(Data for processing begins)

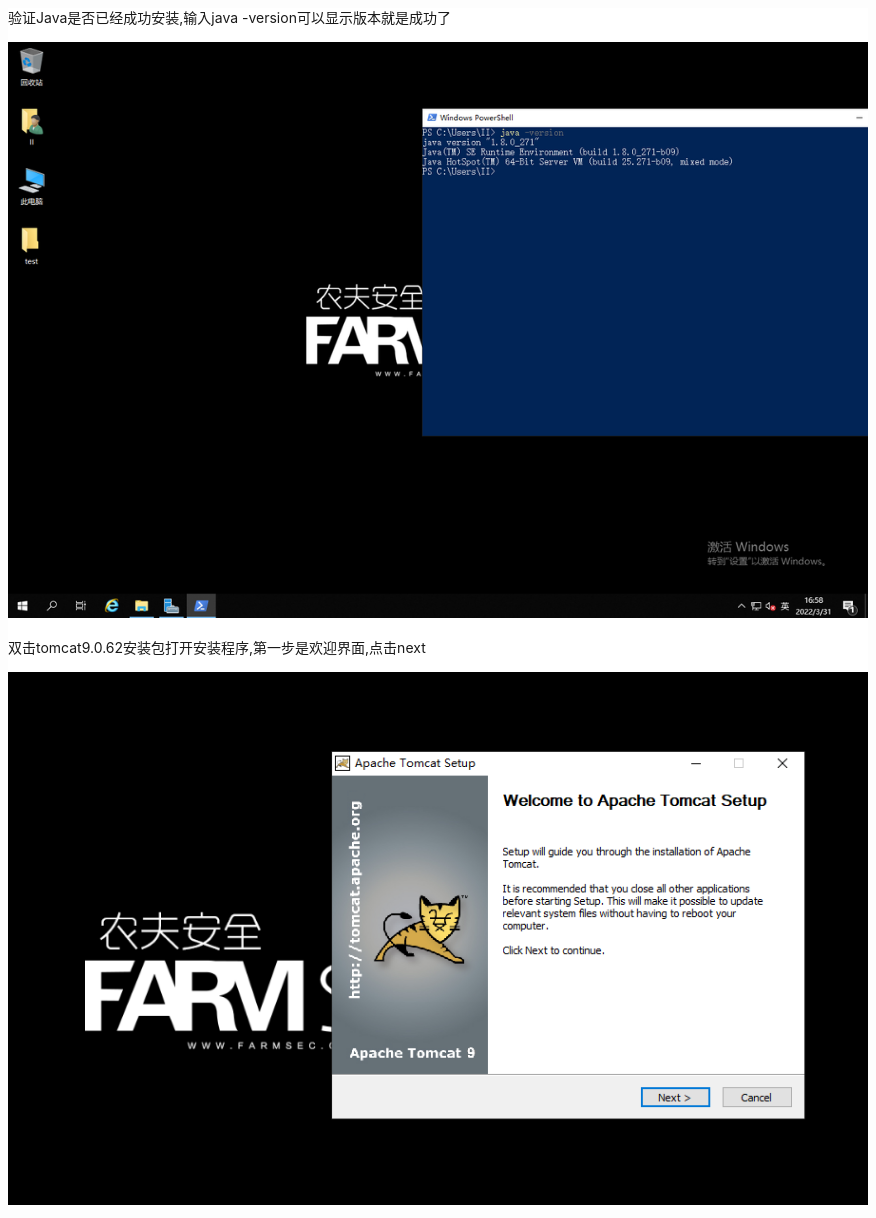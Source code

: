 验证Java是否已经成功安装,输入java -version可以显示版本就是成功了

![image-20220331165819566](../../images/image-20220331165819566.png)

双击tomcat9.0.62安装包打开安装程序,第一步是欢迎界面,点击next

![image-20220401203901392](../../images/image-20220401203901392.png)
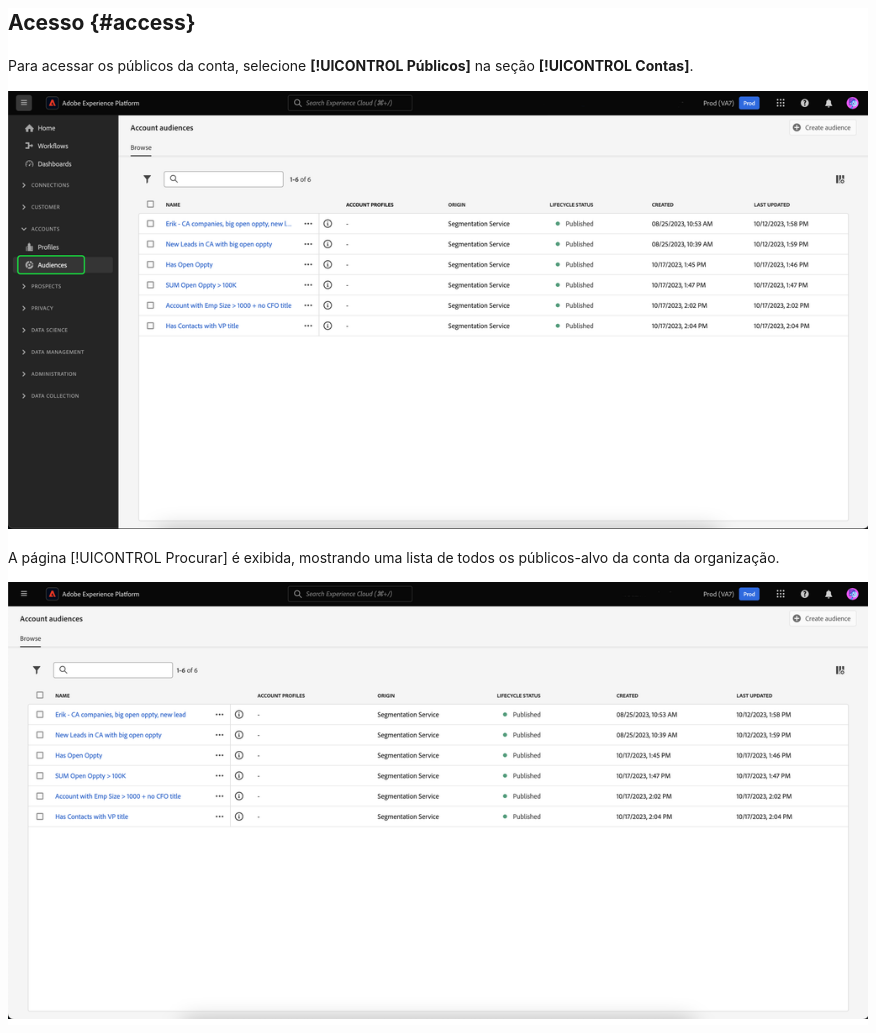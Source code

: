 ## Acesso {#access}

Para acessar os públicos da conta, selecione **[!UICONTROL Públicos]** na seção **[!UICONTROL Contas]**.

![O botão Públicos-alvo é realçado na seção Contas.](../images/types/account/select.png)

A página [!UICONTROL Procurar] é exibida, mostrando uma lista de todos os públicos-alvo da conta da organização.

![Os públicos-alvo da conta pertencentes à organização são exibidos.](../images/types/account/browse.png)
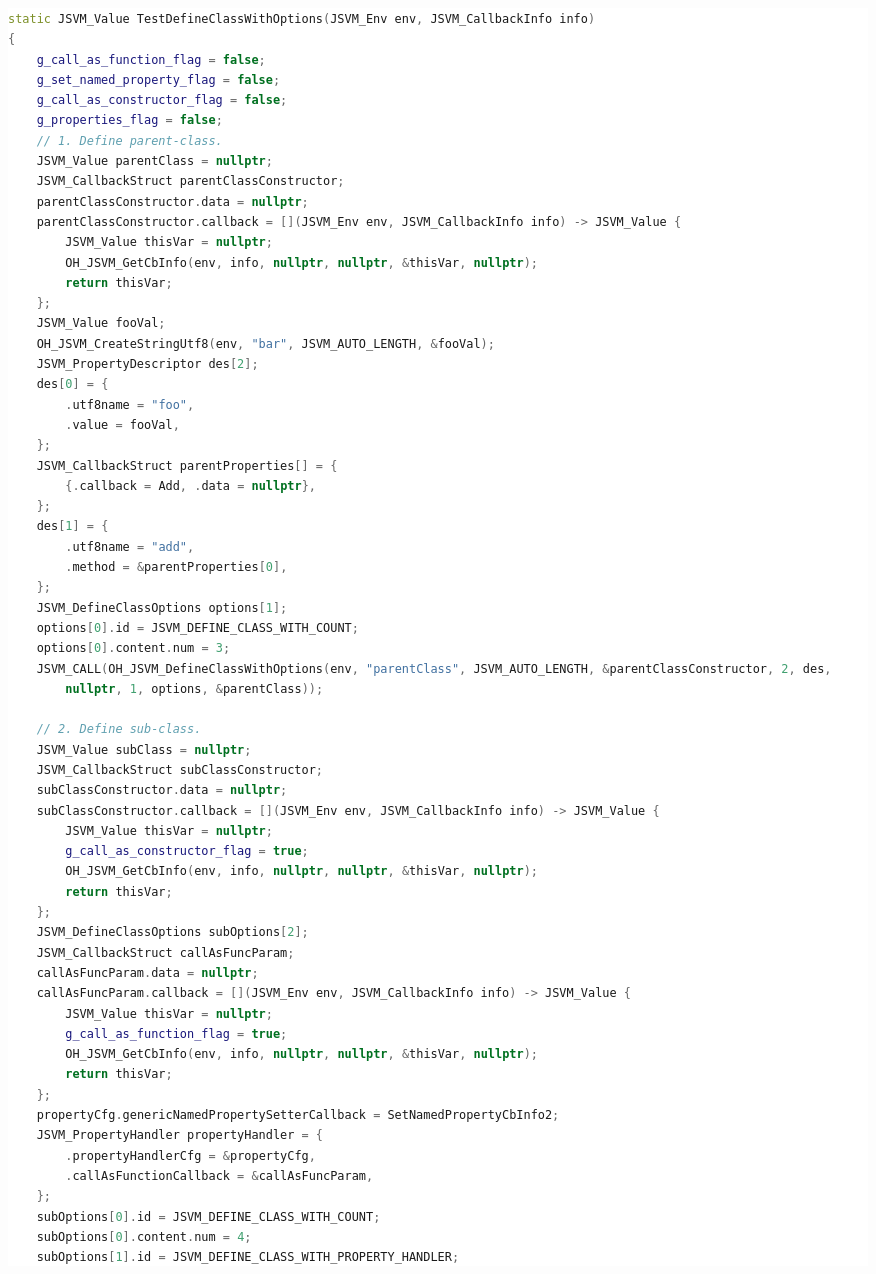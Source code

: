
 ```c++
static JSVM_Value TestDefineClassWithOptions(JSVM_Env env, JSVM_CallbackInfo info)
{
    g_call_as_function_flag = false;
    g_set_named_property_flag = false;
    g_call_as_constructor_flag = false;
    g_properties_flag = false;
    // 1. Define parent-class.
    JSVM_Value parentClass = nullptr;
    JSVM_CallbackStruct parentClassConstructor;
    parentClassConstructor.data = nullptr;
    parentClassConstructor.callback = [](JSVM_Env env, JSVM_CallbackInfo info) -> JSVM_Value {
        JSVM_Value thisVar = nullptr;
        OH_JSVM_GetCbInfo(env, info, nullptr, nullptr, &thisVar, nullptr);
        return thisVar;
    };
    JSVM_Value fooVal;
    OH_JSVM_CreateStringUtf8(env, "bar", JSVM_AUTO_LENGTH, &fooVal);
    JSVM_PropertyDescriptor des[2];
    des[0] = {
        .utf8name = "foo",
        .value = fooVal,
    };
    JSVM_CallbackStruct parentProperties[] = {
        {.callback = Add, .data = nullptr},
    };
    des[1] = {
        .utf8name = "add",
        .method = &parentProperties[0],
    };
    JSVM_DefineClassOptions options[1];
    options[0].id = JSVM_DEFINE_CLASS_WITH_COUNT;
    options[0].content.num = 3;
    JSVM_CALL(OH_JSVM_DefineClassWithOptions(env, "parentClass", JSVM_AUTO_LENGTH, &parentClassConstructor, 2, des,
        nullptr, 1, options, &parentClass));
  
    // 2. Define sub-class.
    JSVM_Value subClass = nullptr;
    JSVM_CallbackStruct subClassConstructor;
    subClassConstructor.data = nullptr;
    subClassConstructor.callback = [](JSVM_Env env, JSVM_CallbackInfo info) -> JSVM_Value {
        JSVM_Value thisVar = nullptr;
        g_call_as_constructor_flag = true;
        OH_JSVM_GetCbInfo(env, info, nullptr, nullptr, &thisVar, nullptr);
        return thisVar;
    };
    JSVM_DefineClassOptions subOptions[2];
    JSVM_CallbackStruct callAsFuncParam;
    callAsFuncParam.data = nullptr;
    callAsFuncParam.callback = [](JSVM_Env env, JSVM_CallbackInfo info) -> JSVM_Value {
        JSVM_Value thisVar = nullptr;
        g_call_as_function_flag = true;
        OH_JSVM_GetCbInfo(env, info, nullptr, nullptr, &thisVar, nullptr);
        return thisVar;
    };
    propertyCfg.genericNamedPropertySetterCallback = SetNamedPropertyCbInfo2;
    JSVM_PropertyHandler propertyHandler = {
        .propertyHandlerCfg = &propertyCfg,
        .callAsFunctionCallback = &callAsFuncParam,
    };
    subOptions[0].id = JSVM_DEFINE_CLASS_WITH_COUNT;
    subOptions[0].content.num = 4;
    subOptions[1].id = JSVM_DEFINE_CLASS_WITH_PROPERTY_HANDLER;
```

(Data for processing ends)

**Exercise aim**
Please tally every line of the entries that holds "parentClassConstructor" and answer with that figure alone.

**Exercise response**
4